Avg Q by relative time (uni_12 vs uni_15)

GPU utilization (Performance/learner_percentage_training)

  • uni_12: ~71–74% over the window; at 55 min 71.9%.

  • uni_15: ~68–70% over the window; at 55 min 68.6%.

  • Similar; uni_12 slightly higher.

Configuration Changes

Exploration (exploration section in config YAML):

uni_12 (baseline — default):

epsilon_schedule = [
    (0, 1),
    (50_000, 1),
    (300_000, 0.1),   # default
    (3_000_000 * global_schedule_speed, 0.03),  # default
]

uni_15 (experimental — increased exploration):

epsilon_schedule = [
    (0, 1),
    (50_000, 1),
    (300_000, 0.5),   # 0.1 in default
    (3_000_000 * global_schedule_speed, 0.1),  # 0.03 in default
]

Environment: Both runs used temporal_mini_race_duration_ms = 7000 (same as baseline in temporal_mini_race_duration experiment).

Hardware

  • GPU: RTX 5090 (same as other experiments)

  • Parallel instances: 8 collectors

  • System: Same across runs

Conclusions

  1. Over the common 55 min window, uni_12 (default epsilon) outperforms uni_15 (increased exploration): faster convergence on A01 (24.85s by 20 min vs 26.73s at 55 min) and much better Hock (61.68s vs 83.75s at 55 min), lower loss (102.84 vs 144.12), and better Q (-0.71 vs -1.27).
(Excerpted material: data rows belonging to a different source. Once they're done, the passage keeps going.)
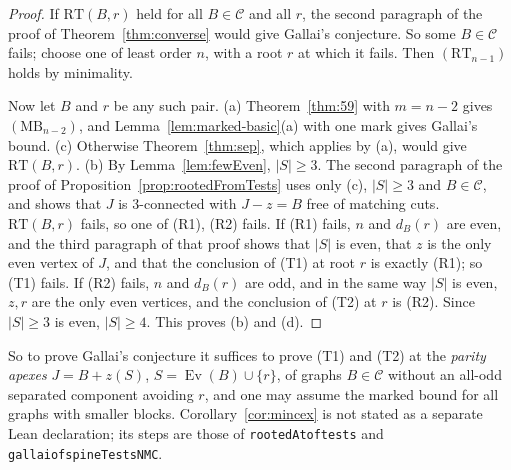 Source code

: \documentclass[11pt]{amsart}
\theoremstyle{definition}
\theoremstyle{remark}
\renewcommand{\_}{\oldunderscore\allowbreak}
\newcommand{\cC}{\mathcal{C}}
\newcommand{\MBU}{\mathrm{MB}}
\newcommand{\RT}{\mathrm{RT}}
\newcommand{\Ev}{\operatorname{Ev}}
\begin{document}
\begin{proof}
If $\RT(B,r)$ held for all $B\in\cC$ and all $r$, the second paragraph of the proof of
Theorem~\ref{thm:converse} would give Gallai's conjecture. So some $B\in\cC$ fails; choose one of
least order $n$, with a root $r$ at which it fails. Then $(\RT_{n-1})$ holds by minimality.

Now let $B$ and $r$ be any such pair. (a) Theorem~\ref{thm:59} with $m=n-2$ gives $(\MBU_{n-2})$,
and Lemma~\ref{lem:marked-basic}(a) with one mark gives Gallai's bound. (c) Otherwise
Theorem~\ref{thm:sep}, which applies by (a), would give $\RT(B,r)$. (b) By Lemma~\ref{lem:fewEven},
$|S|\ge3$. The second paragraph of the proof of Proposition~\ref{prop:rootedFromTests} uses only
(c), $|S|\ge3$ and $B\in\cC$, and shows that $J$ is $3$-connected with $J-z=B$ free of matching cuts. $\RT(B,r)$
fails, so one of (R1), (R2) fails. If (R1) fails, $n$ and $d_B(r)$ are even, and the third paragraph
of that proof shows that $|S|$ is even, that $z$ is the only even vertex of $J$, and that the
conclusion of (T1) at root $r$ is exactly (R1); so (T1) fails. If (R2) fails, $n$ and $d_B(r)$ are
odd, and in the same way $|S|$ is even, $z,r$ are the only even vertices, and the conclusion of
(T2) at $r$ is (R2). Since $|S|\ge3$ is even, $|S|\ge4$. This proves (b) and (d).
\end{proof}

So to prove Gallai's conjecture it suffices to prove (T1) and (T2) at the \emph{parity apexes}
$J=B+z(S)$, $S=\Ev(B)\cup\{r\}$, of graphs $B\in\cC$ without an all-odd separated component avoiding
$r$, and one may assume the marked bound for all graphs with smaller blocks. Corollary~\ref{cor:mincex}
is not stated as a separate Lean declaration; its steps are those of \texttt{rootedAt\_of\_tests}
and \texttt{gallai\_of\_spineTestsNMC}.
\end{document}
  2. Higher epsilon schedule (0.5 at 300k, 0.1 at end) slowed convergence; default (0.1 at 300k, 0.03 at end) is preferable for the same wall-clock horizon.

  3. Recommendation: Keep default epsilon_schedule (0.1 at 300k, 0.03 at 3M) for fastest convergence. Use higher epsilon only if testing much longer runs or different exploration strategies.

Recommendations

  • Default: Prefer default epsilon_schedule (0.1 at 300k steps, 0.03 at 3M): faster convergence and better race times over 55 min vs increased exploration (uni_15).

  • When to try higher epsilon: Only for longer runs or dedicated exploration experiments; over 55 min, increased exploration did not improve results.

Analysis tools:

  • By relative time (2+ runs): python scripts/analyze_experiment_by_relative_time.py uni_12 uni_15 --interval 5 (--logdir "<path>" if not from project root).

  • Key metrics: Per-race Race/eval_race_time_*, Race/explo_race_time_*; scalars alltime_min_ms_hock, alltime_min_ms_A01, Training/loss, RL/avg_Q_trained_A01, Performance/learner_percentage_training (see tensorboard_metrics).